Donald Trumps persönliche Lösung für die wachsende Besorgnis über eine Erschwinglichkeitskrise bestand darin, in den sozialen Medien einen Beitrag zu verfassen, in dem er forderte, „HÖRT AUF ZU LUGEN“, und stattdessen behauptete, seine Regierung habe die Inflation tatsächlich „angeheizt“. Im Jahr 2013 war Donald Trump ein aufstrebender politischer Kandidat, der in einem Social-Media-Beitrag behauptete, dass „ein Shutdown bedeutet, dass der Präsident schwach ist“. Allerdings war das, bevor Donald Trump persönlich an der Spitze der beiden längsten Regierungsstillstände aller Zeiten stand.
Dow Jones Tageschart

Häufig gestellte Fragen zu Dow Jones
Der Dow Jones Industrial Average, einer der ältesten Börsenindizes der Welt, wird aus den 30 meistgehandelten Aktien in den USA zusammengestellt. Der Index ist preisgewichtet und nicht nach Kapitalisierung gewichtet. Er wird berechnet, indem die Preise der einzelnen Aktien summiert und durch einen Faktor dividiert werden, der derzeit 0,152 beträgt. Der Index wurde von Charles Dow gegründet, der auch das Wall Street Journal gründete. In späteren Jahren wurde kritisiert, dass er nicht umfassend genug repräsentativ sei, da er im Gegensatz zu breiteren Indizes wie dem S&P 500 nur 30 Konglomerate abbilde.

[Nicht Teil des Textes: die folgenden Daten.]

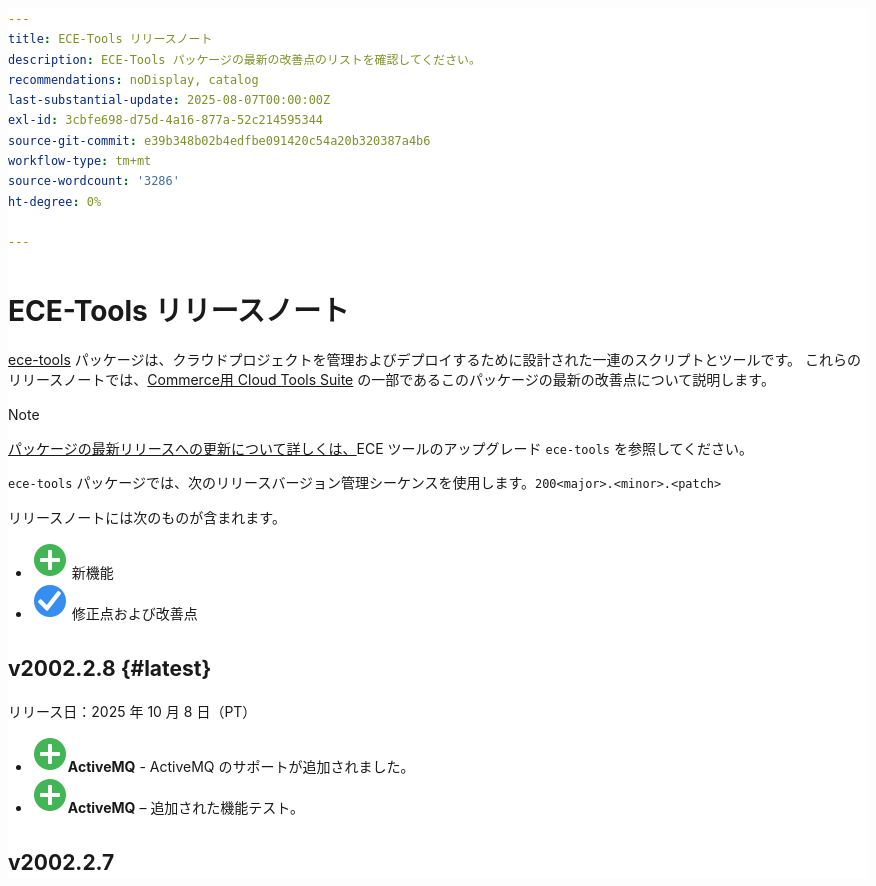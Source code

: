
 ```yaml
---
title: ECE-Tools リリースノート
description: ECE-Tools パッケージの最新の改善点のリストを確認してください。
recommendations: noDisplay, catalog
last-substantial-update: 2025-08-07T00:00:00Z
exl-id: 3cbfe698-d75d-4a16-877a-52c214595344
source-git-commit: e39b348b02b4edfbe091420c54a20b320387a4b6
workflow-type: tm+mt
source-wordcount: '3286'
ht-degree: 0%

---
```


# ECE-Tools リリースノート

[ece-tools](https://github.com/magento/ece-tools) パッケージは、クラウドプロジェクトを管理およびデプロイするために設計された一連のスクリプトとツールです。 これらのリリースノートでは、[Commerce用 Cloud Tools Suite](cloud-tools-suite.md) の一部であるこのパッケージの最新の改善点について説明します。

>[!NOTE]
>
>[&#x200B; パッケージの最新リリースへの更新について詳しくは、](../dev-tools/update-package.md)ECE ツールのアップグレード `ece-tools` を参照してください。

`ece-tools` パッケージでは、次のリリースバージョン管理シーケンスを使用します。`200<major>.<minor>.<patch>`

リリースノートには次のものが含まれます。

- ![&#x200B; 新しいアイコン &#x200B;](../../assets/new.svg) 新機能
- ![&#x200B; 修正アイコン &#x200B;](../../assets/fix.svg) 修正点および改善点



## v2002.2.8 {#latest}

リリース日：2025 年 10 月 8 日（PT）

- ![&#x200B; 新しいアイコン &#x200B;](../../assets/new.svg)**ActiveMQ** - ActiveMQ のサポートが追加されました。
- ![&#x200B; 新しいアイコン &#x200B;](../../assets/new.svg)**ActiveMQ** – 追加された機能テスト。


## v2002.2.7
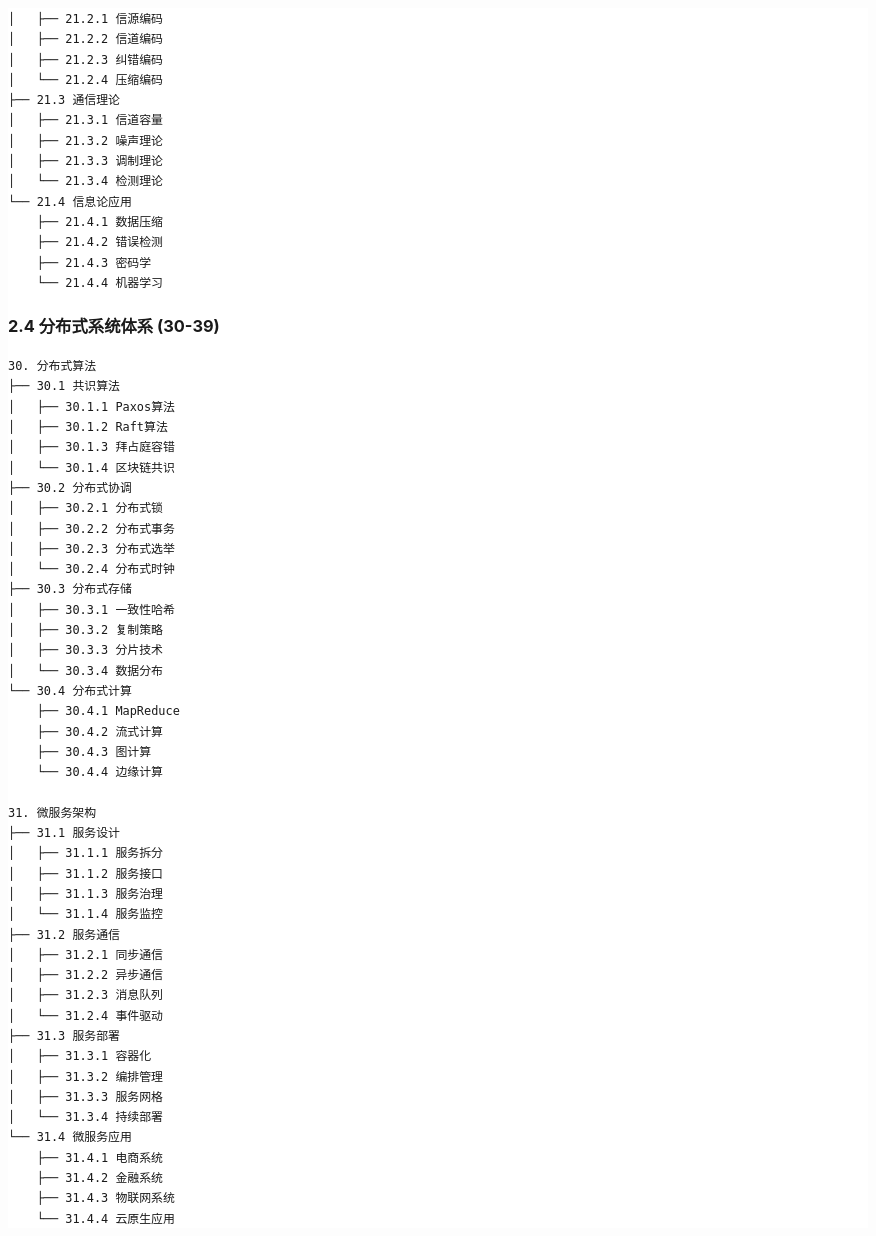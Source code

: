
 ```text
│   ├── 21.2.1 信源编码
│   ├── 21.2.2 信道编码
│   ├── 21.2.3 纠错编码
│   └── 21.2.4 压缩编码
├── 21.3 通信理论
│   ├── 21.3.1 信道容量
│   ├── 21.3.2 噪声理论
│   ├── 21.3.3 调制理论
│   └── 21.3.4 检测理论
└── 21.4 信息论应用
    ├── 21.4.1 数据压缩
    ├── 21.4.2 错误检测
    ├── 21.4.3 密码学
    └── 21.4.4 机器学习
```

### 2.4 分布式系统体系 (30-39)

```text
30. 分布式算法
├── 30.1 共识算法
│   ├── 30.1.1 Paxos算法
│   ├── 30.1.2 Raft算法
│   ├── 30.1.3 拜占庭容错
│   └── 30.1.4 区块链共识
├── 30.2 分布式协调
│   ├── 30.2.1 分布式锁
│   ├── 30.2.2 分布式事务
│   ├── 30.2.3 分布式选举
│   └── 30.2.4 分布式时钟
├── 30.3 分布式存储
│   ├── 30.3.1 一致性哈希
│   ├── 30.3.2 复制策略
│   ├── 30.3.3 分片技术
│   └── 30.3.4 数据分布
└── 30.4 分布式计算
    ├── 30.4.1 MapReduce
    ├── 30.4.2 流式计算
    ├── 30.4.3 图计算
    └── 30.4.4 边缘计算

31. 微服务架构
├── 31.1 服务设计
│   ├── 31.1.1 服务拆分
│   ├── 31.1.2 服务接口
│   ├── 31.1.3 服务治理
│   └── 31.1.4 服务监控
├── 31.2 服务通信
│   ├── 31.2.1 同步通信
│   ├── 31.2.2 异步通信
│   ├── 31.2.3 消息队列
│   └── 31.2.4 事件驱动
├── 31.3 服务部署
│   ├── 31.3.1 容器化
│   ├── 31.3.2 编排管理
│   ├── 31.3.3 服务网格
│   └── 31.3.4 持续部署
└── 31.4 微服务应用
    ├── 31.4.1 电商系统
    ├── 31.4.2 金融系统
    ├── 31.4.3 物联网系统
    └── 31.4.4 云原生应用
```
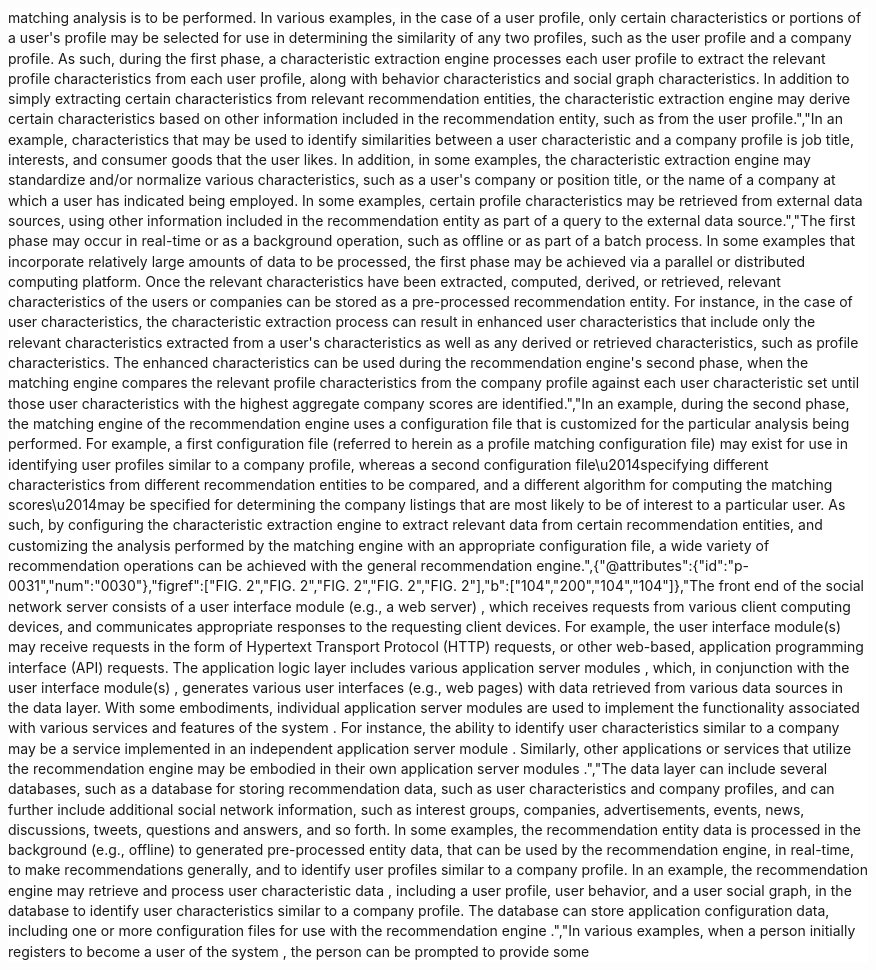 matching analysis is to be performed. In various examples, in the case of a user profile, only certain characteristics or portions of a user's profile may be selected for use in determining the similarity of any two profiles, such as the user profile and a company profile. As such, during the first phase, a characteristic extraction engine processes each user profile to extract the relevant profile characteristics from each user profile, along with behavior characteristics and social graph characteristics. In addition to simply extracting certain characteristics from relevant recommendation entities, the characteristic extraction engine may derive certain characteristics based on other information included in the recommendation entity, such as from the user profile.","In an example, characteristics that may be used to identify similarities between a user characteristic and a company profile is job title, interests, and consumer goods that the user likes. In addition, in some examples, the characteristic extraction engine may standardize and\/or normalize various characteristics, such as a user's company or position title, or the name of a company at which a user has indicated being employed. In some examples, certain profile characteristics may be retrieved from external data sources, using other information included in the recommendation entity as part of a query to the external data source.","The first phase may occur in real-time or as a background operation, such as offline or as part of a batch process. In some examples that incorporate relatively large amounts of data to be processed, the first phase may be achieved via a parallel or distributed computing platform. Once the relevant characteristics have been extracted, computed, derived, or retrieved, relevant characteristics of the users or companies can be stored as a pre-processed recommendation entity. For instance, in the case of user characteristics, the characteristic extraction process can result in enhanced user characteristics that include only the relevant characteristics extracted from a user's characteristics as well as any derived or retrieved characteristics, such as profile characteristics. The enhanced characteristics can be used during the recommendation engine's second phase, when the matching engine compares the relevant profile characteristics from the company profile against each user characteristic set until those user characteristics with the highest aggregate company scores are identified.","In an example, during the second phase, the matching engine of the recommendation engine uses a configuration file that is customized for the particular analysis being performed. For example, a first configuration file (referred to herein as a profile matching configuration file) may exist for use in identifying user profiles similar to a company profile, whereas a second configuration file\u2014specifying different characteristics from different recommendation entities to be compared, and a different algorithm for computing the matching scores\u2014may be specified for determining the company listings that are most likely to be of interest to a particular user. As such, by configuring the characteristic extraction engine to extract relevant data from certain recommendation entities, and customizing the analysis performed by the matching engine with an appropriate configuration file, a wide variety of recommendation operations can be achieved with the general recommendation engine.",{"@attributes":{"id":"p-0031","num":"0030"},"figref":["FIG. 2","FIG. 2","FIG. 2","FIG. 2","FIG. 2"],"b":["104","200","104","104"]},"The front end of the social network server  consists of a user interface module (e.g., a web server) , which receives requests from various client computing devices, and communicates appropriate responses to the requesting client devices. For example, the user interface module(s)  may receive requests in the form of Hypertext Transport Protocol (HTTP) requests, or other web-based, application programming interface (API) requests. The application logic layer includes various application server modules , which, in conjunction with the user interface module(s) , generates various user interfaces (e.g., web pages) with data retrieved from various data sources in the data layer. With some embodiments, individual application server modules  are used to implement the functionality associated with various services and features of the system . For instance, the ability to identify user characteristics similar to a company may be a service implemented in an independent application server module . Similarly, other applications or services that utilize the recommendation engine  may be embodied in their own application server modules .","The data layer can include several databases, such as a database  for storing recommendation data, such as user characteristics and company profiles, and can further include additional social network information, such as interest groups, companies, advertisements, events, news, discussions, tweets, questions and answers, and so forth. In some examples, the recommendation entity data is processed in the background (e.g., offline) to generated pre-processed entity data, that can be used by the recommendation engine, in real-time, to make recommendations generally, and to identify user profiles similar to a company profile. In an example, the recommendation engine  may retrieve and process user characteristic data , including a user profile, user behavior, and a user social graph, in the database  to identify user characteristics similar to a company profile. The database  can store application configuration data, including one or more configuration files for use with the recommendation engine .","In various examples, when a person initially registers to become a user of the system , the person can be prompted to provide some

Viele verschiedene Faktoren bestimmen den Dow Jones Industrial Average (DJIA). Die Gesamtleistung der einzelnen Unternehmen, die in den vierteljährlichen Gewinnberichten der Unternehmen offengelegt wird, ist die wichtigste. Auch makroökonomische Daten aus den USA und weltweit tragen dazu bei, da sie sich auf die Anlegerstimmung auswirken. Auch die Höhe der von der Federal Reserve (Fed) festgelegten Zinssätze beeinflusst den DJIA, da sie sich auf die Kreditkosten auswirkt, von denen viele Unternehmen stark abhängig sind. Daher kann die Inflation neben anderen Kennzahlen, die sich auf die Entscheidungen der Fed auswirken, ein wichtiger Treiber sein.

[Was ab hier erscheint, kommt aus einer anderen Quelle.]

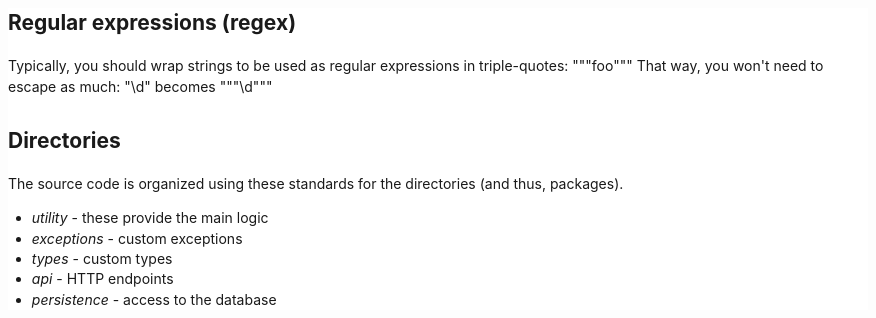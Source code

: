 
Regular expressions (regex)
---------------------------

Typically, you should wrap strings to be used as regular expressions in triple-quotes: """foo"""
That way, you won't need to escape as much: "\\d" becomes """\d"""

Directories
-----------

The source code is organized using these standards for the directories (and thus, packages).
- _utility_ - these provide the main logic
- _exceptions_ - custom exceptions
- _types_ - custom types
- _api_ - HTTP endpoints
- _persistence_ - access to the database
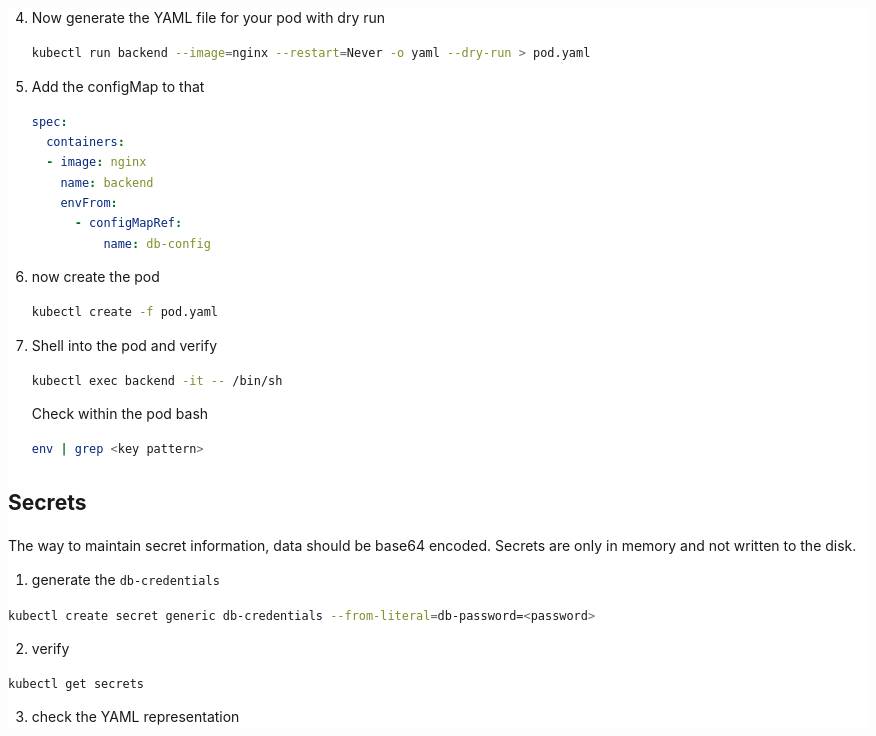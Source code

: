 4. Now generate the YAML file for your pod with dry run

    ```bash
    kubectl run backend --image=nginx --restart=Never -o yaml --dry-run > pod.yaml
    ```

    

5. Add the configMap to that

    ```yaml
    spec:
      containers:
      - image: nginx
        name: backend
        envFrom:
          - configMapRef:
              name: db-config
    ```

    

6. now create the pod

    ```bash
    kubectl create -f pod.yaml
    ```

    

7. Shell into the pod and verify

    ```bash
    kubectl exec backend -it -- /bin/sh
    ```

    Check within the pod bash

    ```bash
    env | grep <key pattern>
    ```

## Secrets

The way to maintain secret information, data should be base64 encoded. Secrets are only in memory and not written to the disk.

1. generate the `db-credentials`

```bash
kubectl create secret generic db-credentials --from-literal=db-password=<password>
```

2. verify

```bash
kubectl get secrets
```

3. check the YAML representation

Die Dow-Theorie ist eine von Charles Dow entwickelte Methode zur Identifizierung des primären Trends des Aktienmarktes. Ein wichtiger Schritt besteht darin, die Richtung des Dow Jones Industrial Average (DJIA) und des Dow Jones Transportation Average (DJTA) zu vergleichen und nur Trends zu verfolgen, bei denen sich beide in die gleiche Richtung bewegen. Die Lautstärke ist ein bestätigendes Kriterium. Die Theorie nutzt Elemente der Peak-Tal-Analyse. Die Theorie von Dow geht von drei Trendphasen aus: Akkumulation, wenn intelligentes Geld mit dem Kauf oder Verkauf beginnt; Öffentlichkeitsbeteiligung, wenn die breite Öffentlichkeit mitmacht; und Verteilung, wenn das intelligente Geld verschwindet.

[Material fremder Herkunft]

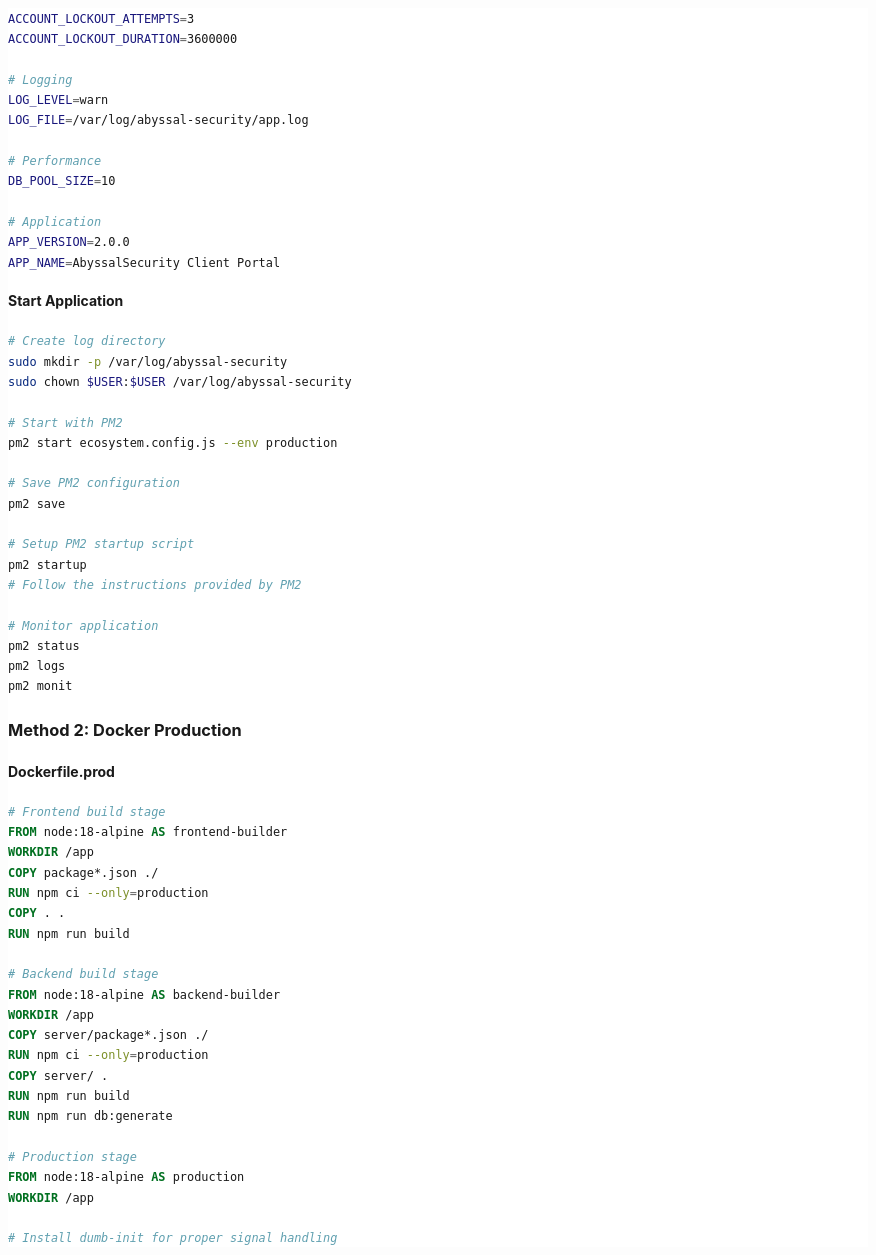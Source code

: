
 ```bash
ACCOUNT_LOCKOUT_ATTEMPTS=3
ACCOUNT_LOCKOUT_DURATION=3600000

# Logging
LOG_LEVEL=warn
LOG_FILE=/var/log/abyssal-security/app.log

# Performance
DB_POOL_SIZE=10

# Application
APP_VERSION=2.0.0
APP_NAME=AbyssalSecurity Client Portal
```

#### Start Application
```bash
# Create log directory
sudo mkdir -p /var/log/abyssal-security
sudo chown $USER:$USER /var/log/abyssal-security

# Start with PM2
pm2 start ecosystem.config.js --env production

# Save PM2 configuration
pm2 save

# Setup PM2 startup script
pm2 startup
# Follow the instructions provided by PM2

# Monitor application
pm2 status
pm2 logs
pm2 monit
```

### Method 2: Docker Production

#### Dockerfile.prod
```dockerfile
# Frontend build stage
FROM node:18-alpine AS frontend-builder
WORKDIR /app
COPY package*.json ./
RUN npm ci --only=production
COPY . .
RUN npm run build

# Backend build stage
FROM node:18-alpine AS backend-builder
WORKDIR /app
COPY server/package*.json ./
RUN npm ci --only=production
COPY server/ .
RUN npm run build
RUN npm run db:generate

# Production stage
FROM node:18-alpine AS production
WORKDIR /app

# Install dumb-init for proper signal handling
```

Es gibt verschiedene Möglichkeiten, mit dem DJIA zu handeln. Eine besteht darin, ETFs zu verwenden, die es Anlegern ermöglichen, den DJIA als einzelnes Wertpapier zu handeln, anstatt Anteile an allen 30 beteiligten Unternehmen kaufen zu müssen. Ein führendes Beispiel ist der SPDR Dow Jones Industrial Average ETF (DIA). DJIA-Futures-Kontrakte ermöglichen es Händlern, über den zukünftigen Wert des Index zu spekulieren, und Optionen geben das Recht, aber nicht die Verpflichtung, den Index in der Zukunft zu einem vorher festgelegten Preis zu kaufen oder zu verkaufen. Investmentfonds ermöglichen es Anlegern, einen Anteil eines diversifizierten Portfolios von DJIA-Aktien zu kaufen und so ein Engagement im Gesamtindex zu ermöglichen.